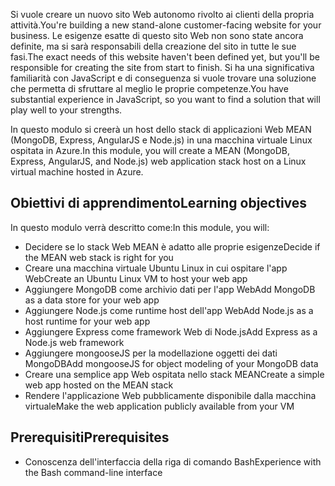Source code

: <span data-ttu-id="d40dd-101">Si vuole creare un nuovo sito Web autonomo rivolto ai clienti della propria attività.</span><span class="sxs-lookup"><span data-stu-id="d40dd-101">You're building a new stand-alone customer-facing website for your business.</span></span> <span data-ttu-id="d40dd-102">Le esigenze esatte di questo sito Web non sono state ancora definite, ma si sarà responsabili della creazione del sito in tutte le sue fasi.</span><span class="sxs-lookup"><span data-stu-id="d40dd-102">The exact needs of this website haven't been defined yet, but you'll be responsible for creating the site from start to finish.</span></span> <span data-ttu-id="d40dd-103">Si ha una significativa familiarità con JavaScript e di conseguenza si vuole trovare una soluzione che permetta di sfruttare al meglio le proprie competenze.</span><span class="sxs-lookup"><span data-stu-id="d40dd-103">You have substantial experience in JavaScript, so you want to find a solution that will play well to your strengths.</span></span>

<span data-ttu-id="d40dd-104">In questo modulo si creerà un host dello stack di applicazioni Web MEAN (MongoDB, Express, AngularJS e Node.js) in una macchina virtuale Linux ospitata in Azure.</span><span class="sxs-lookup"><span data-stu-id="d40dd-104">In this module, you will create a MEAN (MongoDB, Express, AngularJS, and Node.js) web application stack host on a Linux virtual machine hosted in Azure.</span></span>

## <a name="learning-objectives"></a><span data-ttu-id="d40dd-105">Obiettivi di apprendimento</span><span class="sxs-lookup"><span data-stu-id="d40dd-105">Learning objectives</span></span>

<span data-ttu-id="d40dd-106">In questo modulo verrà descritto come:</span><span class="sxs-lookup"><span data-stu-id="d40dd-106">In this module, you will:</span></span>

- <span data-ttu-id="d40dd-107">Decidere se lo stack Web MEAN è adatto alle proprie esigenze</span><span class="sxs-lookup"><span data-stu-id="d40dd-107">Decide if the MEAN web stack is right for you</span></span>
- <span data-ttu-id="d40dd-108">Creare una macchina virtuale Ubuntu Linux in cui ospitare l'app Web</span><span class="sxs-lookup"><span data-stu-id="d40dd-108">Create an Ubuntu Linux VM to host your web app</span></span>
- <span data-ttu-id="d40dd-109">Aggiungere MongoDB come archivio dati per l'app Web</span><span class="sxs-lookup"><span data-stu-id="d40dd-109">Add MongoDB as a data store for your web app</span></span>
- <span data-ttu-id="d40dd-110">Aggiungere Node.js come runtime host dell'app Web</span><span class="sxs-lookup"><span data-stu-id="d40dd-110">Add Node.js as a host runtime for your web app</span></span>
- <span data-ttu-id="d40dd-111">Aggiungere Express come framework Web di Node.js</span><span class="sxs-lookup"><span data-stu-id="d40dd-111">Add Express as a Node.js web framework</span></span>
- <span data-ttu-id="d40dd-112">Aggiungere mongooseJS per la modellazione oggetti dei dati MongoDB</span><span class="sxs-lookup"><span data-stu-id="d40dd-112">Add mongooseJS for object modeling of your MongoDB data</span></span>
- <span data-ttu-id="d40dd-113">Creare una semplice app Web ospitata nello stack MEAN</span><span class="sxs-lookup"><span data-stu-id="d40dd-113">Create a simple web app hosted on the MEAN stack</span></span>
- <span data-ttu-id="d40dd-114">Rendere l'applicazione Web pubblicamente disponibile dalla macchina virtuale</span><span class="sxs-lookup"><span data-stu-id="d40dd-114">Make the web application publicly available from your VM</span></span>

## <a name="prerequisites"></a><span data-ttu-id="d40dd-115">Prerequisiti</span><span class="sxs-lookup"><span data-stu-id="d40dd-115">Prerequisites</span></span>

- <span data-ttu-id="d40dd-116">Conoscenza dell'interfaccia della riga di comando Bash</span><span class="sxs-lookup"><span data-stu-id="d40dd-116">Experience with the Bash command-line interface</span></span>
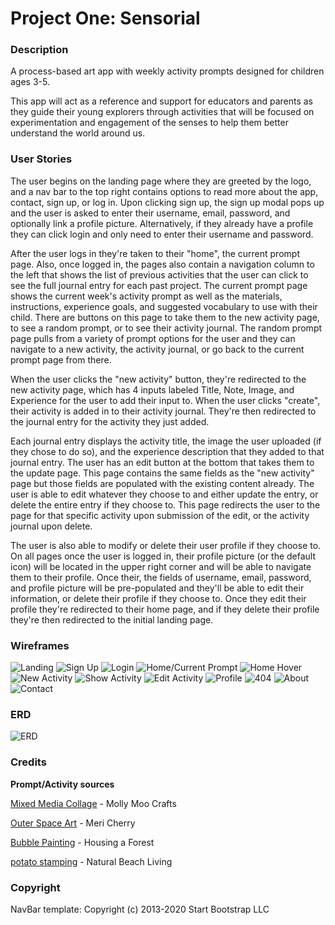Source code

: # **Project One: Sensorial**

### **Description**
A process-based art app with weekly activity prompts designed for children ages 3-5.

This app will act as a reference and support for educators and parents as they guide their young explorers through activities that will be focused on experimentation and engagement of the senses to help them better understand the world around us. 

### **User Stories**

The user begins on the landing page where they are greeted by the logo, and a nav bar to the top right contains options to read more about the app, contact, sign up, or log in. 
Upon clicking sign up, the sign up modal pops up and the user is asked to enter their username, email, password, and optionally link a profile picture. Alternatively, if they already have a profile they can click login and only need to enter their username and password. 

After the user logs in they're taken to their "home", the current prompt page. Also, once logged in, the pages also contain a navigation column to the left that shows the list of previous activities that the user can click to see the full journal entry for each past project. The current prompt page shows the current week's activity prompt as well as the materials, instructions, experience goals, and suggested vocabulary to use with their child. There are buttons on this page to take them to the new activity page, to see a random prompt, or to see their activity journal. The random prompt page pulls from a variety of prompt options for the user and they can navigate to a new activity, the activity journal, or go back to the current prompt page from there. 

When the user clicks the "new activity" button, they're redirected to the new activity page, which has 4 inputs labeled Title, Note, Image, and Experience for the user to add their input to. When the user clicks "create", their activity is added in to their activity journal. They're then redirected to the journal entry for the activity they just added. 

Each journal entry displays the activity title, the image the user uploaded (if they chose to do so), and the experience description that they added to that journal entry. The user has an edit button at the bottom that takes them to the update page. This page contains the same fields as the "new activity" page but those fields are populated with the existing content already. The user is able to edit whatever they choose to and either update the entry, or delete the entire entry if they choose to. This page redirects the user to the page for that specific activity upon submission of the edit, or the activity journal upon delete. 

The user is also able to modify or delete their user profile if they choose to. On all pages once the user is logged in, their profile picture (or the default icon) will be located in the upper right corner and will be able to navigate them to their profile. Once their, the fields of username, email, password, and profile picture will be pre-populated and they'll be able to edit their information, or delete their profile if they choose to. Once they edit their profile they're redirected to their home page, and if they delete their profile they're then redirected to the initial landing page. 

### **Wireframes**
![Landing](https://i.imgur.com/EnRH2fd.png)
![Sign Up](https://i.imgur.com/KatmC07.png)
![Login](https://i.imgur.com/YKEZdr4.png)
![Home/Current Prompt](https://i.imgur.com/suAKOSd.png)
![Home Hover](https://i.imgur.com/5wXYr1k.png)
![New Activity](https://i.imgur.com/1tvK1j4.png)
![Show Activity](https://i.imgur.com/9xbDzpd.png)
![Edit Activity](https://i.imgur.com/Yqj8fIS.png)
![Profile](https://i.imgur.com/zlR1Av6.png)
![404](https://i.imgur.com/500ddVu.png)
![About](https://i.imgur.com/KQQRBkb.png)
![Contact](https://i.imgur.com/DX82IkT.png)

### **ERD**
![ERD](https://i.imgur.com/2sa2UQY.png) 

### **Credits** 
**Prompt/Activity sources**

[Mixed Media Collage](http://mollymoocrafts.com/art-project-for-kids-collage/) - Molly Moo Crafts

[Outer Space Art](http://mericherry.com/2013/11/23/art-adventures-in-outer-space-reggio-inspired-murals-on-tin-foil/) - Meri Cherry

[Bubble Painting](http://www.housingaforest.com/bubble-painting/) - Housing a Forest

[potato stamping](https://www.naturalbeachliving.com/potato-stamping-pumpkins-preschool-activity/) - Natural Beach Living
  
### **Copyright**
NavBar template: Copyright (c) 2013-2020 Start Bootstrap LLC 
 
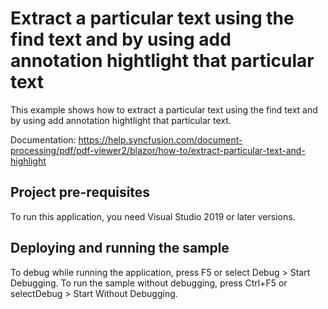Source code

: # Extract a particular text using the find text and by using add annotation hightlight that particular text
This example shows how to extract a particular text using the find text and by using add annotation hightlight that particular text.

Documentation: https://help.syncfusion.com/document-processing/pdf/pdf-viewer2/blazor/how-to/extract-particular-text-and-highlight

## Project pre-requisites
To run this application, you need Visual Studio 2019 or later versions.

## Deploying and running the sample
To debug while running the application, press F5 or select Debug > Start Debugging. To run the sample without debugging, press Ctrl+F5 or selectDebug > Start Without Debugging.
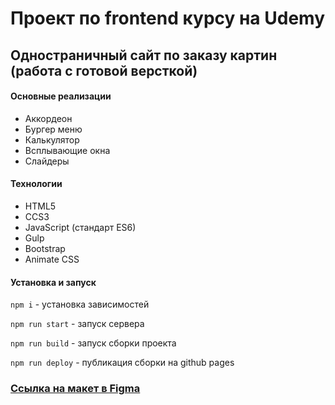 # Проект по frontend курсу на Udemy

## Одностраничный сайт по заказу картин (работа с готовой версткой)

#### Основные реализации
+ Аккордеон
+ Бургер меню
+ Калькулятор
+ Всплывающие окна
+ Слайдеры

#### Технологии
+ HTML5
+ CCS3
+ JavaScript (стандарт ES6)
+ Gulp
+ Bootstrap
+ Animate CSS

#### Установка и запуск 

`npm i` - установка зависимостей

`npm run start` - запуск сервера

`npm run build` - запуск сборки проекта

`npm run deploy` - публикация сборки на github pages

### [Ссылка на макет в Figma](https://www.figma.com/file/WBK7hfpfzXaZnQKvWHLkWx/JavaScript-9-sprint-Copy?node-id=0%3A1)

__What to produce__:
What do the lines above say from the one containing "runtime for your web app</span></span>" down to the one containing "from your VM</span></span>"? Return them exactly, both end lines included, and only them.

__Exercise result__:
- <span data-ttu-id="d40dd-110">Aggiungere Node.js come runtime host dell'app Web</span><span class="sxs-lookup"><span data-stu-id="d40dd-110">Add Node.js as a host runtime for your web app</span></span>
- <span data-ttu-id="d40dd-111">Aggiungere Express come framework Web di Node.js</span><span class="sxs-lookup"><span data-stu-id="d40dd-111">Add Express as a Node.js web framework</span></span>
- <span data-ttu-id="d40dd-112">Aggiungere mongooseJS per la modellazione oggetti dei dati MongoDB</span><span class="sxs-lookup"><span data-stu-id="d40dd-112">Add mongooseJS for object modeling of your MongoDB data</span></span>
- <span data-ttu-id="d40dd-113">Creare una semplice app Web ospitata nello stack MEAN</span><span class="sxs-lookup"><span data-stu-id="d40dd-113">Create a simple web app hosted on the MEAN stack</span></span>
- <span data-ttu-id="d40dd-114">Rendere l'applicazione Web pubblicamente disponibile dalla macchina virtuale</span><span class="sxs-lookup"><span data-stu-id="d40dd-114">Make the web application publicly available from your VM</span></span>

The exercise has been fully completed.